• [WHAT TO DO]
Which lines in the records below contain the word "echo"? Copy each one.

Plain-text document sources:

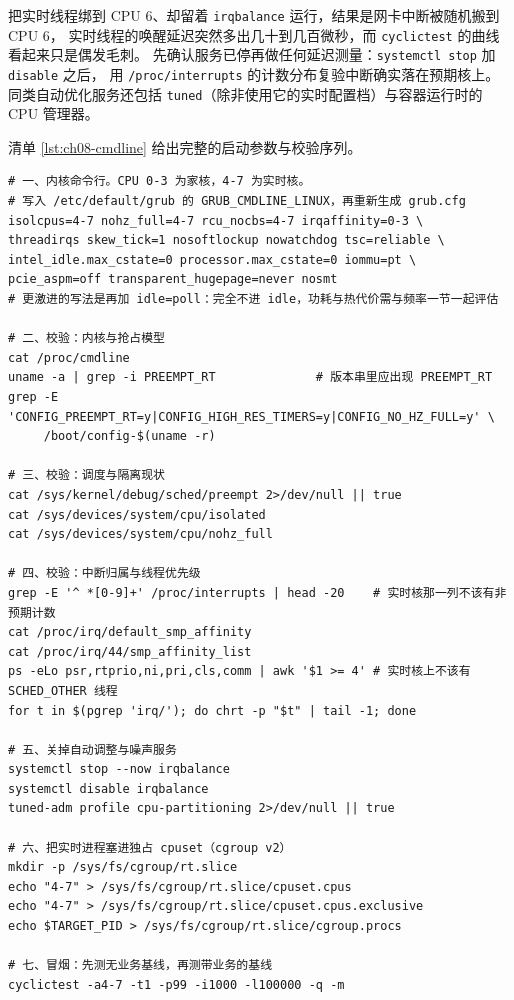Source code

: \documentclass[12pt,a4paper,fontset=fandol]{ctexbook}
\newcommand{\Tp}[1]{\texttt{#1}}
\begin{document}
\begin{warning}[title={只绑核没关 irqbalance：最常见的无效加固}]
把实时线程绑到 CPU 6、却留着 \Tp{irqbalance} 运行，结果是网卡中断被随机搬到 CPU 6，
实时线程的唤醒延迟突然多出几十到几百微秒，而 \Tp{cyclictest} 的曲线看起来只是偶发毛刺。
先确认服务已停再做任何延迟测量：\Tp{systemctl stop} 加 \Tp{disable} 之后，
用 \Tp{/proc/interrupts} 的计数分布复验中断确实落在预期核上。
同类自动优化服务还包括 \Tp{tuned}（除非使用它的实时配置档）与容器运行时的 CPU 管理器。
\end{warning}

清单 \ref{lst:ch08-cmdline} 给出完整的启动参数与校验序列。

\begin{lstlisting}[style=shellstyle,caption={Shell：实时启动参数与校验序列},label={lst:ch08-cmdline}]
# 一、内核命令行。CPU 0-3 为家核，4-7 为实时核。
# 写入 /etc/default/grub 的 GRUB_CMDLINE_LINUX，再重新生成 grub.cfg
isolcpus=4-7 nohz_full=4-7 rcu_nocbs=4-7 irqaffinity=0-3 \
threadirqs skew_tick=1 nosoftlockup nowatchdog tsc=reliable \
intel_idle.max_cstate=0 processor.max_cstate=0 iommu=pt \
pcie_aspm=off transparent_hugepage=never nosmt
# 更激进的写法是再加 idle=poll：完全不进 idle，功耗与热代价需与频率一节一起评估

# 二、校验：内核与抢占模型
cat /proc/cmdline
uname -a | grep -i PREEMPT_RT              # 版本串里应出现 PREEMPT_RT
grep -E 'CONFIG_PREEMPT_RT=y|CONFIG_HIGH_RES_TIMERS=y|CONFIG_NO_HZ_FULL=y' \
     /boot/config-$(uname -r)

# 三、校验：调度与隔离现状
cat /sys/kernel/debug/sched/preempt 2>/dev/null || true
cat /sys/devices/system/cpu/isolated
cat /sys/devices/system/cpu/nohz_full

# 四、校验：中断归属与线程优先级
grep -E '^ *[0-9]+' /proc/interrupts | head -20    # 实时核那一列不该有非预期计数
cat /proc/irq/default_smp_affinity
cat /proc/irq/44/smp_affinity_list
ps -eLo psr,rtprio,ni,pri,cls,comm | awk '$1 >= 4' # 实时核上不该有 SCHED_OTHER 线程
for t in $(pgrep 'irq/'); do chrt -p "$t" | tail -1; done

# 五、关掉自动调整与噪声服务
systemctl stop --now irqbalance
systemctl disable irqbalance
tuned-adm profile cpu-partitioning 2>/dev/null || true

# 六、把实时进程塞进独占 cpuset（cgroup v2）
mkdir -p /sys/fs/cgroup/rt.slice
echo "4-7" > /sys/fs/cgroup/rt.slice/cpuset.cpus
echo "4-7" > /sys/fs/cgroup/rt.slice/cpuset.cpus.exclusive
echo $TARGET_PID > /sys/fs/cgroup/rt.slice/cgroup.procs

# 七、冒烟：先测无业务基线，再测带业务的基线
cyclictest -a4-7 -t1 -p99 -i1000 -l100000 -q -m
\end{lstlisting}
\end{document}
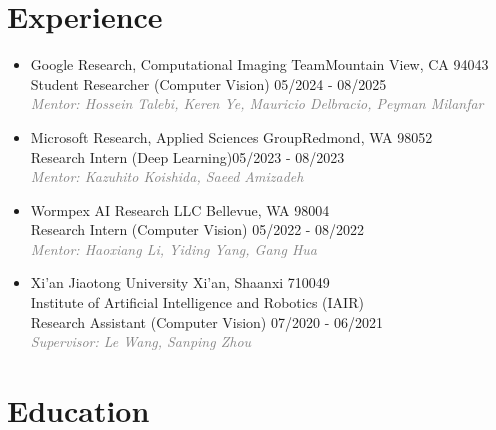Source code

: \documentclass[10pt,margin,line,pifont,palatino,courier]{res}
\begin{document}
\begin{resume}
\section{\sc Experience}

\begin{itemize}[leftmargin=*]
    \item Google Research, Computational Imaging Team\hfill Mountain View, CA 94043\\
        Student Researcher (Computer Vision) \hfill 05/2024 - 08/2025\\
        \textcolor{gray}{\small\it Mentor: Hossein Talebi, Keren Ye, Mauricio Delbracio, Peyman Milanfar}
    \item Microsoft Research, Applied Sciences Group\hfill Redmond, WA 98052\\
        Research Intern (Deep Learning)\hfill 05/2023 - 08/2023\\
        \textcolor{gray}{\small\it Mentor: Kazuhito Koishida, Saeed Amizadeh}
    \item Wormpex AI Research LLC \hfill Bellevue, WA 98004\\
        Research Intern (Computer Vision) \hfill 05/2022 - 08/2022\\
        \textcolor{gray}{\small\it Mentor: Haoxiang Li, Yiding Yang, Gang Hua}
    \item Xi'an Jiaotong University \hfill Xi'an, Shaanxi 710049\\
        Institute of Artificial Intelligence and Robotics (IAIR) \\
        Research Assistant (Computer Vision) \hfill 07/2020 - 06/2021\\
        \textcolor{gray}{\small\it Supervisor: Le Wang, Sanping Zhou}
\end{itemize}

\section{\sc Education}


\end{resume}
\end{document}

• [WRITTEN REPLY]
echo "4-7" > /sys/fs/cgroup/rt.slice/cpuset.cpus
echo "4-7" > /sys/fs/cgroup/rt.slice/cpuset.cpus.exclusive
echo $TARGET_PID > /sys/fs/cgroup/rt.slice/cgroup.procs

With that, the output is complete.